:: How to complete this task ::
Which lines of the listing hold the string "Cork"? Show each of them.

:: Entries supplied ::
--*--

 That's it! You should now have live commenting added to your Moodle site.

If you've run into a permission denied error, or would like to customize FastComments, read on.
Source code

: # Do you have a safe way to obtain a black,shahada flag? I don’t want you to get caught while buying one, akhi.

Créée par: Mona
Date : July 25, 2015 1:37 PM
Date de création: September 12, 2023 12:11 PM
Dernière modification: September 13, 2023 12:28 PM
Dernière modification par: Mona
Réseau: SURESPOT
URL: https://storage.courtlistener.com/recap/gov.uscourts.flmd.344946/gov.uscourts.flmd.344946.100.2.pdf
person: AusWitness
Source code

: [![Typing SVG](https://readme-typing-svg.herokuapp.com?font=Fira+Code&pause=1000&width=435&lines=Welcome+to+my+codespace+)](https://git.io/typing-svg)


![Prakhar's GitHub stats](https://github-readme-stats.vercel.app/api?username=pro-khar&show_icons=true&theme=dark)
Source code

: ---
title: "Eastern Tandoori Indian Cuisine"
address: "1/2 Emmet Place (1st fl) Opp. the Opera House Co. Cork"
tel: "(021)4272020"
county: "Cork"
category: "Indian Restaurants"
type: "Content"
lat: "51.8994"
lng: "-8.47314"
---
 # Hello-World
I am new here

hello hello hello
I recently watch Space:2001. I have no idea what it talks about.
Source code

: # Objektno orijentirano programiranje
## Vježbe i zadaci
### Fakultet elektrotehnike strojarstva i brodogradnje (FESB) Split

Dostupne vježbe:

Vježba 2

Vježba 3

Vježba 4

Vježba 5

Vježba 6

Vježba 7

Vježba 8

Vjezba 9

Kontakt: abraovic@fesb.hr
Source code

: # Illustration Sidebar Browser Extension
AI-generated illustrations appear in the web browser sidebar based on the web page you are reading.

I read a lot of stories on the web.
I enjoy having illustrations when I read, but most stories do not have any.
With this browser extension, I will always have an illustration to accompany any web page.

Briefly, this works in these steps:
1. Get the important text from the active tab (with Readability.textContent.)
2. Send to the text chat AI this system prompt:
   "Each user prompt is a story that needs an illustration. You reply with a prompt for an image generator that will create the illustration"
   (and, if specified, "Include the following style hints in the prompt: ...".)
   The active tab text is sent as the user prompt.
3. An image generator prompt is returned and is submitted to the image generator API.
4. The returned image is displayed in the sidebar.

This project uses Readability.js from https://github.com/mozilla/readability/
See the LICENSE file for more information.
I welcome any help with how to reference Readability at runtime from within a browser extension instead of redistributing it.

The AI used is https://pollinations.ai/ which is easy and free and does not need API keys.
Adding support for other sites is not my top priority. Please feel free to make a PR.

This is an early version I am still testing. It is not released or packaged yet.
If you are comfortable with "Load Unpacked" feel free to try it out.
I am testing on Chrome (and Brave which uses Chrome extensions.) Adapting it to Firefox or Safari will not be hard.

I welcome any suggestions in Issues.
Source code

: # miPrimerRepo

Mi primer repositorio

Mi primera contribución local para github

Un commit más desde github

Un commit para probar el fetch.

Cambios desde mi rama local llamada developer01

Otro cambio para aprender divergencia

--*--

:: Answer for the task ::
address: "1/2 Emmet Place (1st fl) Opp. the Opera House Co. Cork"
county: "Cork"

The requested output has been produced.